=== PROVIDED RECORDS ===
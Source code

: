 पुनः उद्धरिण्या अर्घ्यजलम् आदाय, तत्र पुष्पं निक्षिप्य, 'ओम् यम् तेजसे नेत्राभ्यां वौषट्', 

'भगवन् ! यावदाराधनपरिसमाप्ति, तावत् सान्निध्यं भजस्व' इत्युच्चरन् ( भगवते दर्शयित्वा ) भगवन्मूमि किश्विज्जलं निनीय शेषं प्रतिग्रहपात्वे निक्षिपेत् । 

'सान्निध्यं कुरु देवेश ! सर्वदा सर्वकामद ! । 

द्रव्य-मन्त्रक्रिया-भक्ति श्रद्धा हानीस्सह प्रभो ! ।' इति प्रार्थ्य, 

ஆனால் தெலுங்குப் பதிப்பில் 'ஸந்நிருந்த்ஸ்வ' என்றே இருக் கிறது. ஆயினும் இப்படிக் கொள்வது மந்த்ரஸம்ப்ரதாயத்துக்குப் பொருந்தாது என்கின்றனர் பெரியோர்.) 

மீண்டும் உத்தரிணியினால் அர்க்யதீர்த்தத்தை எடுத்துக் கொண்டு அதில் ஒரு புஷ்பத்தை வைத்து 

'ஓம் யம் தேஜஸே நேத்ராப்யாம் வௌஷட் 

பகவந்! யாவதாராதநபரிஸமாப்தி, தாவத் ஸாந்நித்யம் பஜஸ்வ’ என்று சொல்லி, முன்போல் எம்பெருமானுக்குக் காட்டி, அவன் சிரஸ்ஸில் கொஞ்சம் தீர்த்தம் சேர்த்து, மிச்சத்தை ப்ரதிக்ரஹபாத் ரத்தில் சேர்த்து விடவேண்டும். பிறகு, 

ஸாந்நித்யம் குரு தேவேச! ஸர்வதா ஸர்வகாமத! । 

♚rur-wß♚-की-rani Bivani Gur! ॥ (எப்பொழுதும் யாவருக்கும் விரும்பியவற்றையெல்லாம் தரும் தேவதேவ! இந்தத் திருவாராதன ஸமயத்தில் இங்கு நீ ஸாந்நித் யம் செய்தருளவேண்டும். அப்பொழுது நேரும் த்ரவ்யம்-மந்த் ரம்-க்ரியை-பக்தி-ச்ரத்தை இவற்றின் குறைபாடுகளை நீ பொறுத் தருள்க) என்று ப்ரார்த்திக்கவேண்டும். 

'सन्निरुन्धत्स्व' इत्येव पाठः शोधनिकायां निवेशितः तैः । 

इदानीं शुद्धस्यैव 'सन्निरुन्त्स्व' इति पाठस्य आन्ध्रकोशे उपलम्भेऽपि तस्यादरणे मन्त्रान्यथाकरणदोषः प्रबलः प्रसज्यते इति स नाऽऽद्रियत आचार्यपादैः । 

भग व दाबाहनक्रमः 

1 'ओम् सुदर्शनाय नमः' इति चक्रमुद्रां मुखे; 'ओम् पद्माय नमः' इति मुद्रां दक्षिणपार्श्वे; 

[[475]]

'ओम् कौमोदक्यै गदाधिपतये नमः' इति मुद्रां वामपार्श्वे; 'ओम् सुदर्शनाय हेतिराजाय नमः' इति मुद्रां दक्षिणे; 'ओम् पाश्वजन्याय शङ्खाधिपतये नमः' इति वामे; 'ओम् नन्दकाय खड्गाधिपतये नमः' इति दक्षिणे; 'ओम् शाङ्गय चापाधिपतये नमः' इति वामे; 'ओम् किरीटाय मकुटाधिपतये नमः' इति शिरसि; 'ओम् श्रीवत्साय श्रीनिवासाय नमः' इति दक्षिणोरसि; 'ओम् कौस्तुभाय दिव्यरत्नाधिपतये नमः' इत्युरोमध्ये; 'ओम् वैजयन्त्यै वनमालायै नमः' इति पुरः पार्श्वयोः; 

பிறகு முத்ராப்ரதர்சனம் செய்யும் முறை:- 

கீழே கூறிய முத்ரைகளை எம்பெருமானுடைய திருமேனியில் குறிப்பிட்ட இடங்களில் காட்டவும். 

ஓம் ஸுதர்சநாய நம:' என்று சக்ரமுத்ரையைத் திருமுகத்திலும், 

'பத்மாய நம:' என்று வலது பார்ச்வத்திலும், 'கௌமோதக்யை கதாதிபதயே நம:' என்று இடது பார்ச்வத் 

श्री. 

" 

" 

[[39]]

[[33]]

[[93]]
===
## WORK ITEM
What is needed is an exact transcription of every record above.

## ANSWER
Source code

: पुनः उद्धरिण्या अर्घ्यजलम् आदाय, तत्र पुष्पं निक्षिप्य, 'ओम् यम् तेजसे नेत्राभ्यां वौषट्', 

'भगवन् ! यावदाराधनपरिसमाप्ति, तावत् सान्निध्यं भजस्व' इत्युच्चरन् ( भगवते दर्शयित्वा ) भगवन्मूमि किश्विज्जलं निनीय शेषं प्रतिग्रहपात्वे निक्षिपेत् । 

'सान्निध्यं कुरु देवेश ! सर्वदा सर्वकामद ! । 

द्रव्य-मन्त्रक्रिया-भक्ति श्रद्धा हानीस्सह प्रभो ! ।' इति प्रार्थ्य, 

ஆனால் தெலுங்குப் பதிப்பில் 'ஸந்நிருந்த்ஸ்வ' என்றே இருக் கிறது. ஆயினும் இப்படிக் கொள்வது மந்த்ரஸம்ப்ரதாயத்துக்குப் பொருந்தாது என்கின்றனர் பெரியோர்.) 

மீண்டும் உத்தரிணியினால் அர்க்யதீர்த்தத்தை எடுத்துக் கொண்டு அதில் ஒரு புஷ்பத்தை வைத்து 

'ஓம் யம் தேஜஸே நேத்ராப்யாம் வௌஷட் 

பகவந்! யாவதாராதநபரிஸமாப்தி, தாவத் ஸாந்நித்யம் பஜஸ்வ’ என்று சொல்லி, முன்போல் எம்பெருமானுக்குக் காட்டி, அவன் சிரஸ்ஸில் கொஞ்சம் தீர்த்தம் சேர்த்து, மிச்சத்தை ப்ரதிக்ரஹபாத் ரத்தில் சேர்த்து விடவேண்டும். பிறகு, 

ஸாந்நித்யம் குரு தேவேச! ஸர்வதா ஸர்வகாமத! । 

♚rur-wß♚-की-rani Bivani Gur! ॥ (எப்பொழுதும் யாவருக்கும் விரும்பியவற்றையெல்லாம் தரும் தேவதேவ! இந்தத் திருவாராதன ஸமயத்தில் இங்கு நீ ஸாந்நித் யம் செய்தருளவேண்டும். அப்பொழுது நேரும் த்ரவ்யம்-மந்த் ரம்-க்ரியை-பக்தி-ச்ரத்தை இவற்றின் குறைபாடுகளை நீ பொறுத் தருள்க) என்று ப்ரார்த்திக்கவேண்டும். 

'सन्निरुन्धत्स्व' इत्येव पाठः शोधनिकायां निवेशितः तैः । 

इदानीं शुद्धस्यैव 'सन्निरुन्त्स्व' इति पाठस्य आन्ध्रकोशे उपलम्भेऽपि तस्यादरणे मन्त्रान्यथाकरणदोषः प्रबलः प्रसज्यते इति स नाऽऽद्रियत आचार्यपादैः । 

भग व दाबाहनक्रमः 

1 'ओम् सुदर्शनाय नमः' इति चक्रमुद्रां मुखे; 'ओम् पद्माय नमः' इति मुद्रां दक्षिणपार्श्वे; 

[[475]]

'ओम् कौमोदक्यै गदाधिपतये नमः' इति मुद्रां वामपार्श्वे; 'ओम् सुदर्शनाय हेतिराजाय नमः' इति मुद्रां दक्षिणे; 'ओम् पाश्वजन्याय शङ्खाधिपतये नमः' इति वामे; 'ओम् नन्दकाय खड्गाधिपतये नमः' इति दक्षिणे; 'ओम् शाङ्गय चापाधिपतये नमः' इति वामे; 'ओम् किरीटाय मकुटाधिपतये नमः' इति शिरसि; 'ओम् श्रीवत्साय श्रीनिवासाय नमः' इति दक्षिणोरसि; 'ओम् कौस्तुभाय दिव्यरत्नाधिपतये नमः' इत्युरोमध्ये; 'ओम् वैजयन्त्यै वनमालायै नमः' इति पुरः पार्श्वयोः; 

பிறகு முத்ராப்ரதர்சனம் செய்யும் முறை:- 

கீழே கூறிய முத்ரைகளை எம்பெருமானுடைய திருமேனியில் குறிப்பிட்ட இடங்களில் காட்டவும். 

ஓம் ஸுதர்சநாய நம:' என்று சக்ரமுத்ரையைத் திருமுகத்திலும், 

'பத்மாய நம:' என்று வலது பார்ச்வத்திலும், 'கௌமோதக்யை கதாதிபதயே நம:' என்று இடது பார்ச்வத் 

श्री. 

" 

" 

[[39]]

[[33]]

[[93]]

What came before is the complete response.